#### TASK DESCRIPTION:
Nothing but the lines from the one containing "- **45级解锁最高级圣遗物副本**：" through the last line of the entries should appear in the output, each verbatim.

···

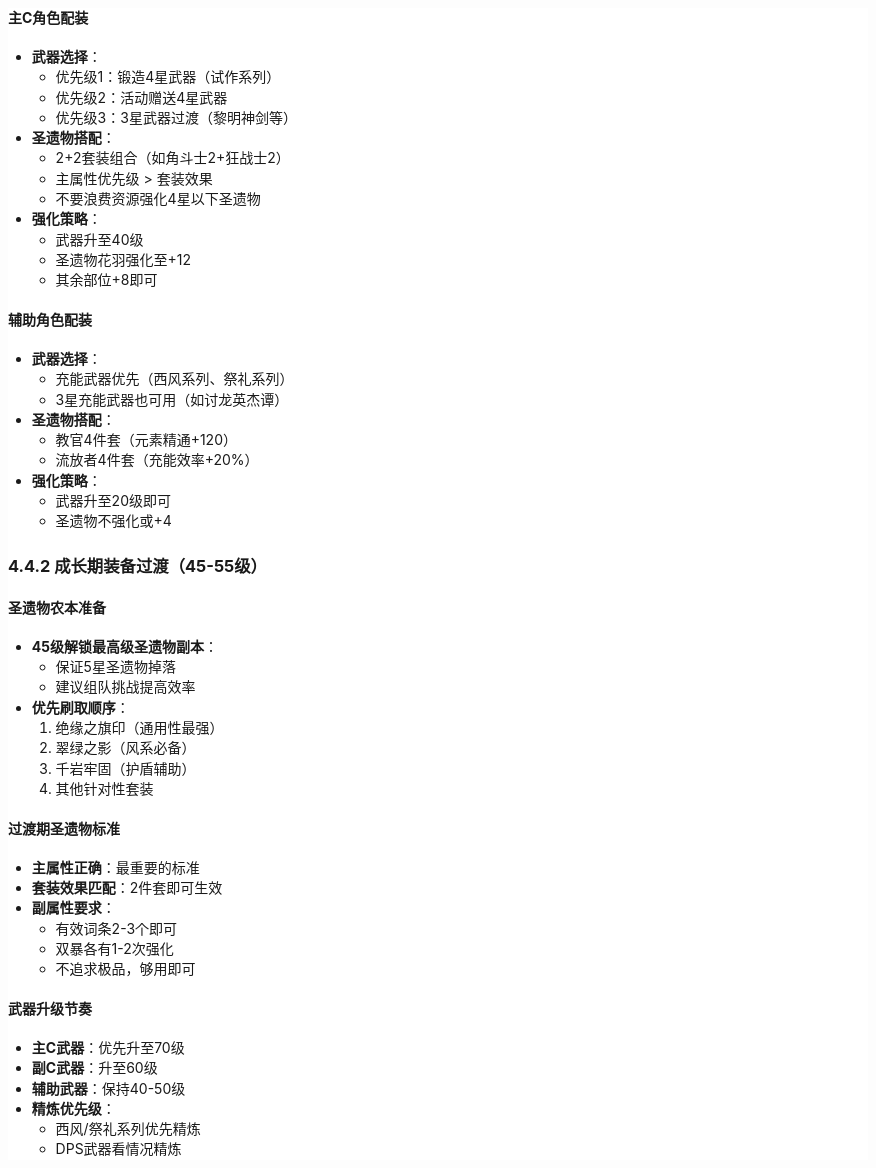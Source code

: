 #### 主C角色配装
- **武器选择**：
  - 优先级1：锻造4星武器（试作系列）
  - 优先级2：活动赠送4星武器
  - 优先级3：3星武器过渡（黎明神剑等）
- **圣遗物搭配**：
  - 2+2套装组合（如角斗士2+狂战士2）
  - 主属性优先级 > 套装效果
  - 不要浪费资源强化4星以下圣遗物
- **强化策略**：
  - 武器升至40级
  - 圣遗物花羽强化至+12
  - 其余部位+8即可

#### 辅助角色配装
- **武器选择**：
  - 充能武器优先（西风系列、祭礼系列）
  - 3星充能武器也可用（如讨龙英杰谭）
- **圣遗物搭配**：
  - 教官4件套（元素精通+120）
  - 流放者4件套（充能效率+20%）
- **强化策略**：
  - 武器升至20级即可
  - 圣遗物不强化或+4

### 4.4.2 成长期装备过渡（45-55级）

#### 圣遗物农本准备
- **45级解锁最高级圣遗物副本**：
  - 保证5星圣遗物掉落
  - 建议组队挑战提高效率
- **优先刷取顺序**：
  1. 绝缘之旗印（通用性最强）
  2. 翠绿之影（风系必备）
  3. 千岩牢固（护盾辅助）
  4. 其他针对性套装

#### 过渡期圣遗物标准
- **主属性正确**：最重要的标准
- **套装效果匹配**：2件套即可生效
- **副属性要求**：
  - 有效词条2-3个即可
  - 双暴各有1-2次强化
  - 不追求极品，够用即可

#### 武器升级节奏
- **主C武器**：优先升至70级
- **副C武器**：升至60级
- **辅助武器**：保持40-50级
- **精炼优先级**：
  - 西风/祭礼系列优先精炼
  - DPS武器看情况精炼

···

#### RESULT OF THE EXERCISE:
- **45级解锁最高级圣遗物副本**：
  - 保证5星圣遗物掉落
  - 建议组队挑战提高效率
- **优先刷取顺序**：
  1. 绝缘之旗印（通用性最强）
  2. 翠绿之影（风系必备）
  3. 千岩牢固（护盾辅助）
  4. 其他针对性套装

#### 过渡期圣遗物标准
- **主属性正确**：最重要的标准
- **套装效果匹配**：2件套即可生效
- **副属性要求**：
  - 有效词条2-3个即可
  - 双暴各有1-2次强化
  - 不追求极品，够用即可

#### 武器升级节奏
- **主C武器**：优先升至70级
- **副C武器**：升至60级
- **辅助武器**：保持40-50级
- **精炼优先级**：
  - 西风/祭礼系列优先精炼
  - DPS武器看情况精炼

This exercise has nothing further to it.